== RAW DATA

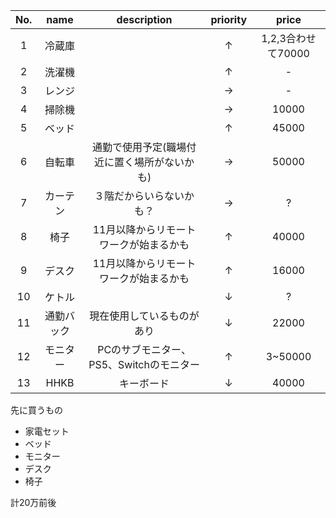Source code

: |No.|name|description|priority|price|
|:-:|:-:|:-:|:-:|:-:|
|1|冷蔵庫||↑|1,2,3合わせて70000|
|2|洗濯機||↑|-|
|3|レンジ||→|-|
|4|掃除機||→|10000|
|5|ベッド||↑|45000|
|6|自転車|通勤で使用予定(職場付近に置く場所がないかも)|→|50000|
|7|カーテン|３階だからいらないかも？|→|?|
|8|椅子|11月以降からリモートワークが始まるかも|↑|40000|
|9|デスク|11月以降からリモートワークが始まるかも|↑|16000|
|10|ケトル||↓|?
|11|通勤バック|現在使用しているものがあり|↓|22000|
|12|モニター|PCのサブモニター、PS5、Switchのモニター|↑|3~50000|
|13|HHKB|キーボード|↓|40000|



先に買うもの
- 家電セット
- ベッド
- モニター
- デスク
- 椅子

計20万前後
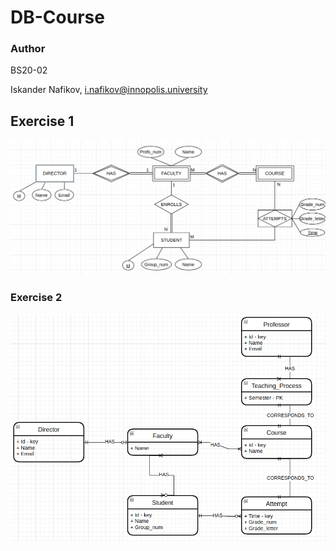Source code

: # DB-Course

### Author
BS20-02

Iskander Nafikov, i.nafikov@innopolis.university

## Exercise 1
![alt text](./ex1.png)

### Exercise 2
![alt_text](./ex2.png)

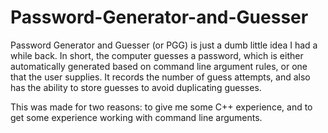 # Password-Generator-and-Guesser
Password Generator and Guesser (or PGG) is just a dumb little idea I had a while back. In short, the computer guesses a password, which is either automatically generated based on command line argument rules, or one that the user supplies. It records the number of guess attempts, and also has the ability to store guesses to avoid duplicating guesses.

This was made for two reasons: to give me some C++ experience, and to get some experience working with command line arguments.
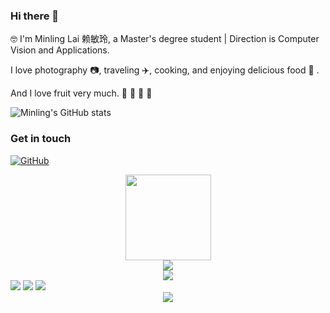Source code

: ### Hi there 👋

🤓 I'm Minling Lai 赖敏玲, a Master's degree student  | Direction is Computer Vision and Applications.

I love photography 📷, traveling ✈️, cooking, and enjoying delicious food 🥘 .

 And I love fruit very much. 🍎 🍓 🥭 🥝
 
 ![Minling's GitHub stats](https://github-readme-stats.vercel.app/api?username=Minling-Lai&show_icons=true&theme=tokyonight)

### Get in touch

[![GitHub](https://img.shields.io/badge/GitHub-grey?logo=github)](https://github.com/Minling-Lai)

<div align="center"> <img height="137px" src="https://github-readme-stats.vercel.app/api?username=sun0225SUN&hide_title=true&hide_border=true&show_icons=trueline_height=21&text_color=000&icon_color=000&bg_color=0,ea6161,ffc64d,fffc4d,52fa5a&theme=graywhite" /> </div>
<div align="center"> <img src="https://github-readme-stats.vercel.app/api/top-langs/?username=sun0225SUN&hide_title=true&hide_border=true&layout=compact&langs_count=6&text_color=000&icon_color=fff&bg_color=0,52fa5a,4dfcff,c64dff&theme=graywhite" /> </div>
<div align="center"> <img src="https://github-profile-trophy.vercel.app/?username=sun0225SUN" /> </div>
<span > <img src="https://img.shields.io/badge/-Python-E34F26?style=flat-square&logo=python&logoColor=white" /> <img src="https://img.shields.io/badge/-Halcon-1572B6?style=flat-square&logo=halcon" /> <img src="https://img.shields.io/badge/-OpenCV-oringe?style=flat-square&logo=opencv" /> </span>
<div align="center"> <img src="https://github-readme-streak-stats.herokuapp.com/?user=sun0225SUN" /> </div>

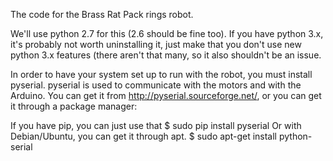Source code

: The code for the Brass Rat Pack rings robot.

We'll use python 2.7 for this (2.6 should be fine too). If you have python 3.x, it's probably not worth uninstalling it, just make that you don't use new python 3.x features (there aren't that many, so it also shouldn't be an issue.

In order to have your system set up to run with the robot, you must install pyserial. pyserial is used to communicate with the motors and with the Arduino. You can get it from http://pyserial.sourceforge.net/, or you can get it through a package manager:

If you have pip, you can just use that
    $ sudo pip install pyserial
Or with Debian/Ubuntu, you can get it through apt.
    $ sudo apt-get install python-serial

====

*TASK GOAL:* Please repeat every record above exactly, leaving the pictures out.

*RESPONSE FOR THIS EXERCISE:*
Source code

: |No.|name|description|priority|price|
|:-:|:-:|:-:|:-:|:-:|
|1|冷蔵庫||↑|1,2,3合わせて70000|
|2|洗濯機||↑|-|
|3|レンジ||→|-|
|4|掃除機||→|10000|
|5|ベッド||↑|45000|
|6|自転車|通勤で使用予定(職場付近に置く場所がないかも)|→|50000|
|7|カーテン|３階だからいらないかも？|→|?|
|8|椅子|11月以降からリモートワークが始まるかも|↑|40000|
|9|デスク|11月以降からリモートワークが始まるかも|↑|16000|
|10|ケトル||↓|?
|11|通勤バック|現在使用しているものがあり|↓|22000|
|12|モニター|PCのサブモニター、PS5、Switchのモニター|↑|3~50000|
|13|HHKB|キーボード|↓|40000|



先に買うもの
- 家電セット
- ベッド
- モニター
- デスク
- 椅子

計20万前後
Source code

: # DB-Course

### Author
BS20-02

Iskander Nafikov, i.nafikov@innopolis.university

## Exercise 1
![alt text](./ex1.png)

### Exercise 2
![alt_text](./ex2.png)

 # Password-Generator-and-Guesser
Password Generator and Guesser (or PGG) is just a dumb little idea I had a while back. In short, the computer guesses a password, which is either automatically generated based on command line argument rules, or one that the user supplies. It records the number of guess attempts, and also has the ability to store guesses to avoid duplicating guesses.

This was made for two reasons: to give me some C++ experience, and to get some experience working with command line arguments.
Source code

: ### Hi there 👋

🤓 I'm Minling Lai 赖敏玲, a Master's degree student  | Direction is Computer Vision and Applications.

I love photography 📷, traveling ✈️, cooking, and enjoying delicious food 🥘 .

 And I love fruit very much. 🍎 🍓 🥭 🥝
 
 ![Minling's GitHub stats](https://github-readme-stats.vercel.app/api?username=Minling-Lai&show_icons=true&theme=tokyonight)

### Get in touch

[![GitHub](https://img.shields.io/badge/GitHub-grey?logo=github)](https://github.com/Minling-Lai)

<div align="center"> <img height="137px" src="https://github-readme-stats.vercel.app/api?username=sun0225SUN&hide_title=true&hide_border=true&show_icons=trueline_height=21&text_color=000&icon_color=000&bg_color=0,ea6161,ffc64d,fffc4d,52fa5a&theme=graywhite" /> </div>
<div align="center"> <img src="https://github-readme-stats.vercel.app/api/top-langs/?username=sun0225SUN&hide_title=true&hide_border=true&layout=compact&langs_count=6&text_color=000&icon_color=fff&bg_color=0,52fa5a,4dfcff,c64dff&theme=graywhite" /> </div>
<div align="center"> <img src="https://github-profile-trophy.vercel.app/?username=sun0225SUN" /> </div>
<span > <img src="https://img.shields.io/badge/-Python-E34F26?style=flat-square&logo=python&logoColor=white" /> <img src="https://img.shields.io/badge/-Halcon-1572B6?style=flat-square&logo=halcon" /> <img src="https://img.shields.io/badge/-OpenCV-oringe?style=flat-square&logo=opencv" /> </span>
<div align="center"> <img src="https://github-readme-streak-stats.herokuapp.com/?user=sun0225SUN" /> </div>

Source code

: The code for the Brass Rat Pack rings robot.

We'll use python 2.7 for this (2.6 should be fine too). If you have python 3.x, it's probably not worth uninstalling it, just make that you don't use new python 3.x features (there aren't that many, so it also shouldn't be an issue.

In order to have your system set up to run with the robot, you must install pyserial. pyserial is used to communicate with the motors and with the Arduino. You can get it from http://pyserial.sourceforge.net/, or you can get it through a package manager:

If you have pip, you can just use that
    $ sudo pip install pyserial
Or with Debian/Ubuntu, you can get it through apt.
    $ sudo apt-get install python-serial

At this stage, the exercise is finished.